Oleksandr Markevych Explained

Oleksandr Markevych
Birth Name:Oleksandr Prokopovych Markevych
Birth Date:19 March 1905
Birth Place:Ploske, Kiev Governorate, Russian Empire
Death Place:Kyiv, Ukraine
Field:Zoology, parasitology, carcinology, helminthology
Alma Mater:Kyiv University
Work Institutions:Kyiv University,
I. I. Schmalhausen Institute of Zoology
Doctoral Advisor:Valentin Dogiel
Academic Advisors:Ivan Schmalhausen
Doctoral Students:Vladyslav Monchenko
Signature:Markevich signature.jpg

Oleksandr Prokopovych Markevych (Олександр Прокопович Маркевич; 19 March 1905, Ploske – 23 April 1999, Kyiv) was a Ukrainian zoologist, and a prolific helminthologist and copepodologist. He was professor and an Academician of the National Academy of Sciences of Ukraine.

Biography

Markevych was born 19 March 1905 in the village of Ploske, Kiev Governorate. His father Prokop Markevych served as a parish clerk in a rural church. His mother Maria Bordashevska came from a family of the impoverished nobility.
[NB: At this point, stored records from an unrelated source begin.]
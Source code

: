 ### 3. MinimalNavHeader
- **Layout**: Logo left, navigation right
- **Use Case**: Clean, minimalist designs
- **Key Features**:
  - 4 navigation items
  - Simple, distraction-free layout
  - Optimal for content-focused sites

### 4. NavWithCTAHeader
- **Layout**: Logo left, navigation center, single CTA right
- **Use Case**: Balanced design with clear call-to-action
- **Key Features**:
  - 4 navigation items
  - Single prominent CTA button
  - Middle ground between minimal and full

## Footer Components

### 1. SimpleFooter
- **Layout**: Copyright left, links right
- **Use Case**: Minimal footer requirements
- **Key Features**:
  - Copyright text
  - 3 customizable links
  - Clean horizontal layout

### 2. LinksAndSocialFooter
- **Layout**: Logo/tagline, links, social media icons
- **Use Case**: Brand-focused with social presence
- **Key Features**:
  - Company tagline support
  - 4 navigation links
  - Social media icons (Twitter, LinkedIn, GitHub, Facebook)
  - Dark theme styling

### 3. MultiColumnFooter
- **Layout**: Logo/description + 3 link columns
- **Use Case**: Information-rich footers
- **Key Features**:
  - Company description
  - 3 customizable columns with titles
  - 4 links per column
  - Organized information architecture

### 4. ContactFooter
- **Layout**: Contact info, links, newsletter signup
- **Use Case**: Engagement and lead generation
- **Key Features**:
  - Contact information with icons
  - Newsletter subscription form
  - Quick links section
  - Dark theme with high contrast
During his studies at the Pedagogical Technical School (1921–1925) in Bila Tserkva, he was engaged in research on ichthyology. He continued his studies at Kyiv University, where he worked in the laboratory of Ivan Schmalhausen and simultaneously at the biological station of the Academy of Sciences of the Ukrainian SSR, situated on the Dnieper River.
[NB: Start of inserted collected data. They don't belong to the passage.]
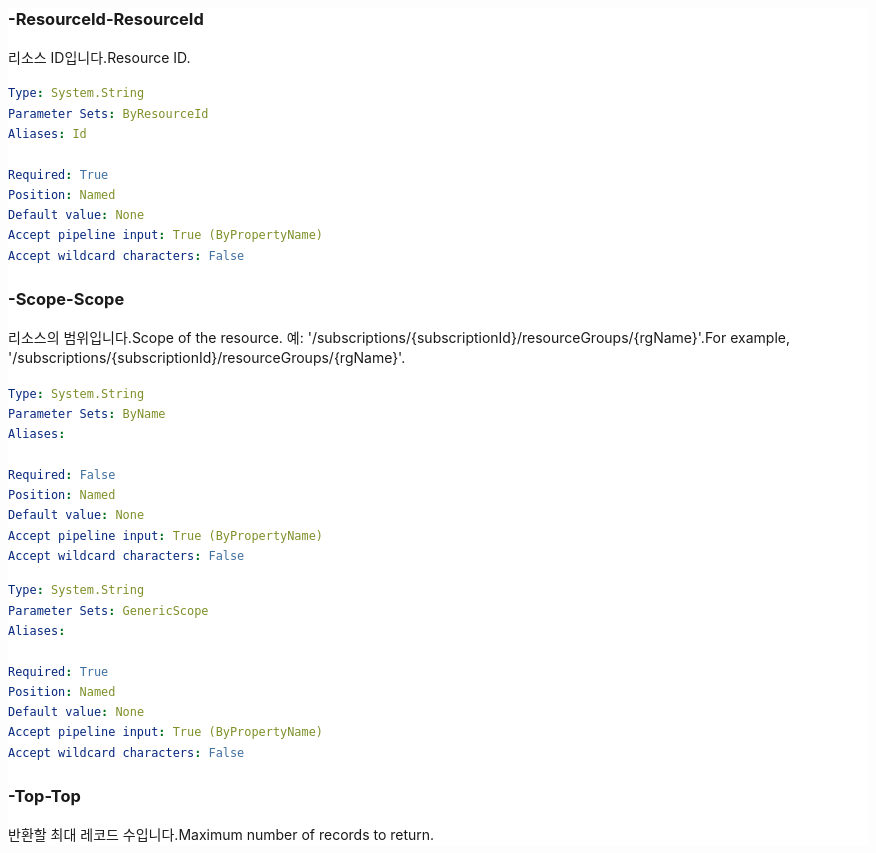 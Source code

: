 ### <span data-ttu-id="8d0e7-135">-ResourceId</span><span class="sxs-lookup"><span data-stu-id="8d0e7-135">-ResourceId</span></span>
<span data-ttu-id="8d0e7-136">리소스 ID입니다.</span><span class="sxs-lookup"><span data-stu-id="8d0e7-136">Resource ID.</span></span>

```yaml
Type: System.String
Parameter Sets: ByResourceId
Aliases: Id

Required: True
Position: Named
Default value: None
Accept pipeline input: True (ByPropertyName)
Accept wildcard characters: False
```

### <span data-ttu-id="8d0e7-137">-Scope</span><span class="sxs-lookup"><span data-stu-id="8d0e7-137">-Scope</span></span>
<span data-ttu-id="8d0e7-138">리소스의 범위입니다.</span><span class="sxs-lookup"><span data-stu-id="8d0e7-138">Scope of the resource.</span></span> <span data-ttu-id="8d0e7-139">예: '/subscriptions/{subscriptionId}/resourceGroups/{rgName}'.</span><span class="sxs-lookup"><span data-stu-id="8d0e7-139">For example, '/subscriptions/{subscriptionId}/resourceGroups/{rgName}'.</span></span>

```yaml
Type: System.String
Parameter Sets: ByName
Aliases:

Required: False
Position: Named
Default value: None
Accept pipeline input: True (ByPropertyName)
Accept wildcard characters: False
```

```yaml
Type: System.String
Parameter Sets: GenericScope
Aliases:

Required: True
Position: Named
Default value: None
Accept pipeline input: True (ByPropertyName)
Accept wildcard characters: False
```

### <span data-ttu-id="8d0e7-140">-Top</span><span class="sxs-lookup"><span data-stu-id="8d0e7-140">-Top</span></span>
<span data-ttu-id="8d0e7-141">반환할 최대 레코드 수입니다.</span><span class="sxs-lookup"><span data-stu-id="8d0e7-141">Maximum number of records to return.</span></span>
His keen interest in fish parasites led him to work at the Ichthyological Institute of the Lenin All-Union Academy of Agricultural Sciences in Leningrad (now the Research Institute of the Lake and River Fish Industry), where he completed his post-graduate studies under the guidance of professor Valentin Dogiel. In the 1930s a team of scientists at the Laboratory of Fish Diseases, headed by Dogiel, laid the foundations of Soviet ichthyoparasitology. At this laboratory the young Markevych began to study the then little known and very complicated group Copepoda parasitica, with extraordinary diligence and perseverance. He studied the fauna of this group living in lakes Ladoga and Onega, in the Caspian and Azov seas and in a number of smaller water bodies.

In 1935 he returned to Kyiv, where at first he headed the Invertebrate Morphology Department of the Zoological Institute, in the Academy of Sciences of the Ukrainian SSR, then in 1937 became head of the newly established Parasitological Department of that Institute.
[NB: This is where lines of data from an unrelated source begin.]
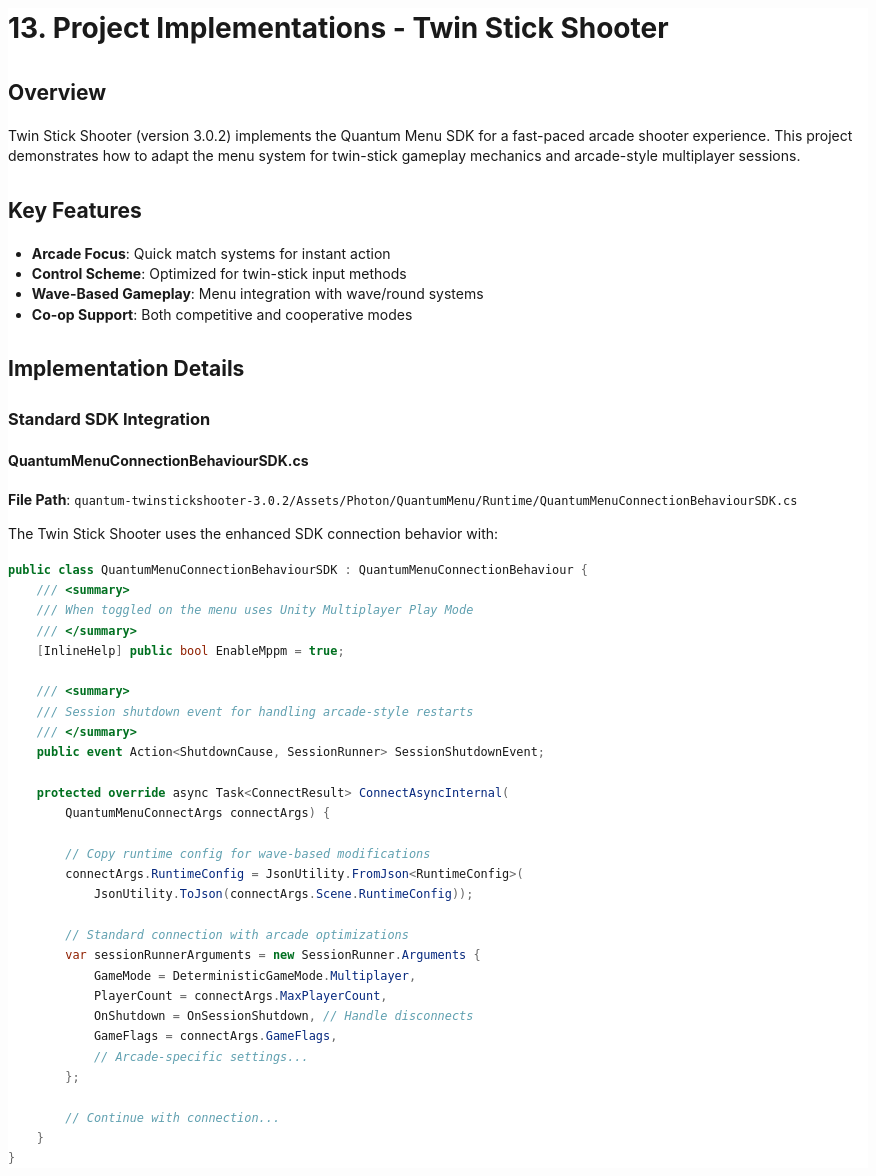 # 13. Project Implementations - Twin Stick Shooter

## Overview
Twin Stick Shooter (version 3.0.2) implements the Quantum Menu SDK for a fast-paced arcade shooter experience. This project demonstrates how to adapt the menu system for twin-stick gameplay mechanics and arcade-style multiplayer sessions.

## Key Features
- **Arcade Focus**: Quick match systems for instant action
- **Control Scheme**: Optimized for twin-stick input methods
- **Wave-Based Gameplay**: Menu integration with wave/round systems
- **Co-op Support**: Both competitive and cooperative modes

## Implementation Details

### Standard SDK Integration

#### QuantumMenuConnectionBehaviourSDK.cs
**File Path**: `quantum-twinstickshooter-3.0.2/Assets/Photon/QuantumMenu/Runtime/QuantumMenuConnectionBehaviourSDK.cs`

The Twin Stick Shooter uses the enhanced SDK connection behavior with:

```csharp
public class QuantumMenuConnectionBehaviourSDK : QuantumMenuConnectionBehaviour {
    /// <summary>
    /// When toggled on the menu uses Unity Multiplayer Play Mode
    /// </summary>
    [InlineHelp] public bool EnableMppm = true;
    
    /// <summary>
    /// Session shutdown event for handling arcade-style restarts
    /// </summary>
    public event Action<ShutdownCause, SessionRunner> SessionShutdownEvent;
    
    protected override async Task<ConnectResult> ConnectAsyncInternal(
        QuantumMenuConnectArgs connectArgs) {
        
        // Copy runtime config for wave-based modifications
        connectArgs.RuntimeConfig = JsonUtility.FromJson<RuntimeConfig>(
            JsonUtility.ToJson(connectArgs.Scene.RuntimeConfig));
        
        // Standard connection with arcade optimizations
        var sessionRunnerArguments = new SessionRunner.Arguments {
            GameMode = DeterministicGameMode.Multiplayer,
            PlayerCount = connectArgs.MaxPlayerCount,
            OnShutdown = OnSessionShutdown, // Handle disconnects
            GameFlags = connectArgs.GameFlags,
            // Arcade-specific settings...
        };
        
        // Continue with connection...
    }
}
```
Scientific career and publications

Markevych was one of the first Soviet parasitologists to begin a systematic study of fishpond culture. He was the first to publish that the dangerous fish parasite Chilodonella cyprini reproduces massively in the winter and not in the summer, as supposed earlier. His key papers described the new species of parasitic copepods:

After returning to Kyiv in 1935 Markevych continued his ichthyoparasitological investigations. In 1951 he published an extensive monograph on the parasite fauna of freshwater fishes of the Ukrainian SSR. This monograph received a strong response in the USSR and abroad. In 1963 it was published in English under the title "Parasitic Fauna of Freshwater Fish of the Ukrainian SSR". He continued to be actively interested in the research of Copepoda parasitica, and his latest monograph on the parasitic Copepoda of fish in the USSR was published for the Smithsonian Institution and the National Science Foundation (USA) by the Indian National Scientific Documentation Centre (1976).

Proceeding from a series of solid scientific works on fish parasites (ichtyoparasitology) he formulated some theoretical fundamentals after complex studies on parasites of aquatic animals (hydroparasitology). As part of a scientific program, he identified studies needed on the ecology and development of the parasites of aquatic animals, studies on their influence on their host and vice versa, and studies on their dependence on abiotic and biotic factors.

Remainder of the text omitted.